» TASK INSTRUCTIONS:
Only the text carries over: repeat the records exactly and drop the images.

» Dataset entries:
----------

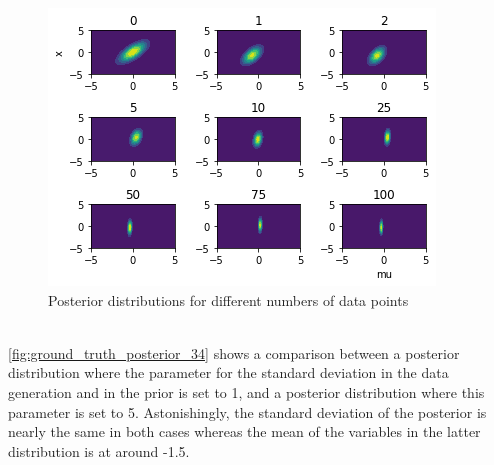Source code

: \documentclass{article}
\begin{document}
\begin{figure}
	\includegraphics[width=\textwidth]{images/posterior_different_data_sizes.png}
	\caption[Posterior distributions for different numbers of data points]{Posterior distributions for different numbers of data points}
	\label{fig:posterior_different_data_sizes}
\end{figure}
\\
\autoref{fig:ground_truth_posterior_34} shows a comparison between a posterior distribution where the parameter for the standard deviation in the data generation and in the prior is set to 1, and a posterior distribution where this parameter is set to 5. Astonishingly, the standard deviation of the posterior is nearly the same in both cases whereas the mean of the variables in the latter distribution is at around -1.5.
\end{document}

----------

» ANSWER TO THE EXERCISE:
Source code

: \documentclass{article}
\begin{document}
\begin{figure}
	\includegraphics[width=\textwidth]{images/posterior_different_data_sizes.png}
	\caption[Posterior distributions for different numbers of data points]{Posterior distributions for different numbers of data points}
	\label{fig:posterior_different_data_sizes}
\end{figure}
\\
\autoref{fig:ground_truth_posterior_34} shows a comparison between a posterior distribution where the parameter for the standard deviation in the data generation and in the prior is set to 1, and a posterior distribution where this parameter is set to 5. Astonishingly, the standard deviation of the posterior is nearly the same in both cases whereas the mean of the variables in the latter distribution is at around -1.5.
\end{document}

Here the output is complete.